You just need to think of [H]'s testing as showing which card provides better IQ not which card provides better FPS. They pick a target FPS and see which card can turn on more settings, rather than picking a target setting and see which can provide more FPS.
Either method suffers when a card is exceptionally slow or fast at a specific effect or combination of effects so you can never get an all encompassing measure of performance anyway because no review site has enough time to test a game with every combination of resolution, AA, AF, DoF, tessellation, HDR, etc.
Most sites only change AA settings between benches, which means you only learn how much of a hit AA causes on a card. If a card crawls at 4xAA and max settings, but turning off just DoF suddenly makes it playable, that's not something you'll usually find out on a non-[H] review.
By testing with AA on and off it's designated as the least important effect. Personally I find DoF and HDR the least important and would rather see tests with 4x AA and optional DoF/HDR.

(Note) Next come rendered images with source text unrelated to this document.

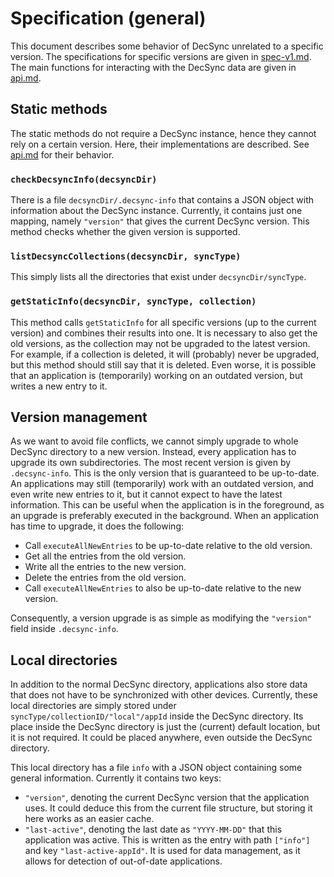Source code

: Specification (general)
=======================

This document describes some behavior of DecSync unrelated to a specific version.
The specifications for specific versions are given in [spec-v1.md](spec-v1.md).
The main functions for interacting with the DecSync data are given in [api.md](api.md).

Static methods
--------------

The static methods do not require a DecSync instance, hence they cannot rely on a certain version.
Here, their implementations are described.
See [api.md](api.md) for their behavior.

### `checkDecsyncInfo(decsyncDir)`

There is a file `decsyncDir/.decsync-info` that contains a JSON object with information about the DecSync instance.
Currently, it contains just one mapping, namely `"version"` that gives the current DecSync version.
This method checks whether the given version is supported.

### `listDecsyncCollections(decsyncDir, syncType)`

This simply lists all the directories that exist under `decsyncDir/syncType`.

### `getStaticInfo(decsyncDir, syncType, collection)`

This method calls `getStaticInfo` for all specific versions (up to the current version) and combines their results into one.
It is necessary to also get the old versions, as the collection may not be upgraded to the latest version.
For example, if a collection is deleted, it will (probably) never be upgraded, but this method should still say that it is deleted.
Even worse, it is possible that an application is (temporarily) working on an outdated version, but writes a new entry to it.

Version management
------------------

As we want to avoid file conflicts, we cannot simply upgrade to whole DecSync directory to a new version.
Instead, every application has to upgrade its own subdirectories.
The most recent version is given by `.decsync-info`.
This is the only version that is guaranteed to be up-to-date.
An applications may still (temporarily) work with an outdated version, and even write new entries to it, but it cannot expect to have the latest information.
This can be useful when the application is in the foreground, as an upgrade is preferably executed in the background.
When an application has time to upgrade, it does the following:

- Call `executeAllNewEntries` to be up-to-date relative to the old version.
- Get all the entries from the old version.
- Write all the entries to the new version.
- Delete the entries from the old version.
- Call `executeAllNewEntries` to also be up-to-date relative to the new version.

Consequently, a version upgrade is as simple as modifying the `"version"` field inside `.decsync-info`.

Local directories
-----------------

In addition to the normal DecSync directory, applications also store data that does not have to be synchronized with other devices.
Currently, these local directories are simply stored under `syncType/collectionID/"local"/appId` inside the DecSync directory.
Its place inside the DecSync directory is just the (current) default location, but it is not required.
It could be placed anywhere, even outside the DecSync directory.

This local directory has a file `info` with a JSON object containing some general information.
Currently it contains two keys:

- `"version"`, denoting the current DecSync version that the application uses.
  It could deduce this from the current file structure, but storing it here works as an easier cache.
- `"last-active"`, denoting the last date as `"YYYY-MM-DD"` that this application was active.
  This is written as the entry with path `["info"]` and key `"last-active-appId"`.
  It is used for data management, as it allows for detection of out-of-date applications.
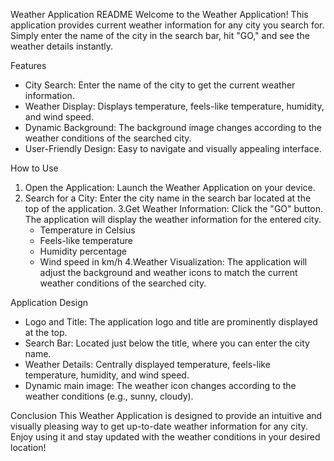 Weather Application README
Welcome to the Weather Application! This application provides current weather information for any city you search for. 
Simply enter the name of the city in the search bar, hit "GO," and see the weather details instantly.

  Features
  - City Search: Enter the name of the city to get the current weather information.
  - Weather Display: Displays temperature, feels-like temperature, humidity, and wind speed.
  - Dynamic Background: The background image changes according to the weather conditions of the searched city.
  - User-Friendly Design: Easy to navigate and visually appealing interface.


How to Use
  1. Open the Application: Launch the Weather Application on your device.
  2. Search for a City: Enter the city name in the search bar located at the top of the application.
  3.Get Weather Information: Click the "GO" button. The application will display the weather information for the entered city.
      - Temperature in Celsius
      - Feels-like temperature
      - Humidity percentage
      - Wind speed in km/h
  4.Weather Visualization: The application will adjust the background and weather icons to match the current weather conditions of the searched city.

Application Design
  - Logo and Title: The application logo and title are prominently displayed at the top.
  - Search Bar: Located just below the title, where you can enter the city name.
  - Weather Details: Centrally displayed temperature, feels-like temperature, humidity, and wind speed.
  - Dynamic main image: The weather icon changes according to the weather conditions (e.g., sunny, cloudy).

Conclusion
This Weather Application is designed to provide an intuitive and visually pleasing way to get up-to-date weather information for any city.
Enjoy using it and stay updated with the weather conditions in your desired location!
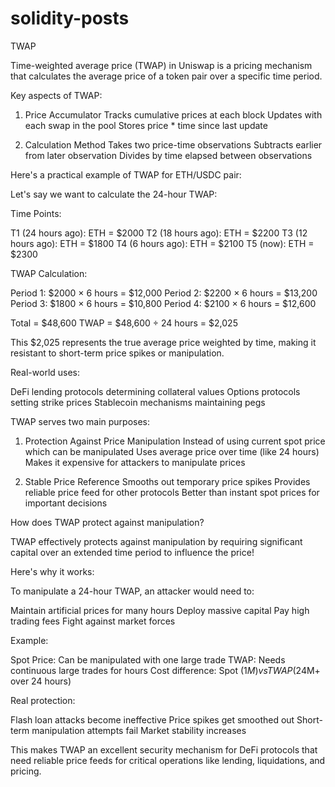 # solidity-posts

TWAP

Time-weighted average price (TWAP) in Uniswap is a pricing mechanism that calculates the average price of a token pair over a specific time period.

Key aspects of TWAP:

1. Price Accumulator
Tracks cumulative prices at each block
Updates with each swap in the pool
Stores price * time since last update

2. Calculation Method
Takes two price-time observations
Subtracts earlier from later observation
Divides by time elapsed between observations

Here's a practical example of TWAP for ETH/USDC pair:

Let's say we want to calculate the 24-hour TWAP:

Time Points:

T1 (24 hours ago): ETH = $2000
T2 (18 hours ago): ETH = $2200
T3 (12 hours ago): ETH = $1800
T4 (6 hours ago): ETH = $2100
T5 (now): ETH = $2300

TWAP Calculation:

Period 1: $2000 × 6 hours = $12,000
Period 2: $2200 × 6 hours = $13,200
Period 3: $1800 × 6 hours = $10,800
Period 4: $2100 × 6 hours = $12,600

Total = $48,600
TWAP = $48,600 ÷ 24 hours = $2,025

This $2,025 represents the true average price weighted by time, making it resistant to short-term price spikes or manipulation.

Real-world uses:

DeFi lending protocols determining collateral values
Options protocols setting strike prices
Stablecoin mechanisms maintaining pegs

TWAP serves two main purposes:

1. Protection Against Price Manipulation
Instead of using current spot price which can be manipulated
Uses average price over time (like 24 hours)
Makes it expensive for attackers to manipulate prices

2. Stable Price Reference
Smooths out temporary price spikes
Provides reliable price feed for other protocols
Better than instant spot prices for important decisions

How does TWAP protect against manipulation?

TWAP effectively protects against manipulation by requiring significant capital over an extended time period to influence the price!

Here's why it works:

To manipulate a 24-hour TWAP, an attacker would need to:

Maintain artificial prices for many hours
Deploy massive capital
Pay high trading fees
Fight against market forces

Example:

Spot Price: Can be manipulated with one large trade
TWAP: Needs continuous large trades for hours
Cost difference: Spot ($1M) vs TWAP ($24M+ over 24 hours)

Real protection:

Flash loan attacks become ineffective
Price spikes get smoothed out
Short-term manipulation attempts fail
Market stability increases

This makes TWAP an excellent security mechanism for DeFi protocols that need reliable price feeds for critical operations like lending, liquidations, and pricing.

This is a good point. Both reviews with canned benches and [H] use (by necessity) a certain priority order for increasing image quality. This order we may have different opinions on and may also be quite different depending on game. While [H] may not hit the sweetspot order that may everynoe happy they at least try to cut a meaningful path through this jungle towards playability versus IQ.
What I don't understand and objected to was the notion that people would prefer [H] due to some possible "subjectivity" when the choice is to avoid meaningles measurements as canned benches that repeatedly show themselves to be in best case highly noisy on the verge of randomness when compared between sites. In worst case the benches are only showing the optimization/secret reduction in image quality a card maker have made for the bench only.
Just because noise is easy to repeat it does not mean that it isn't noise.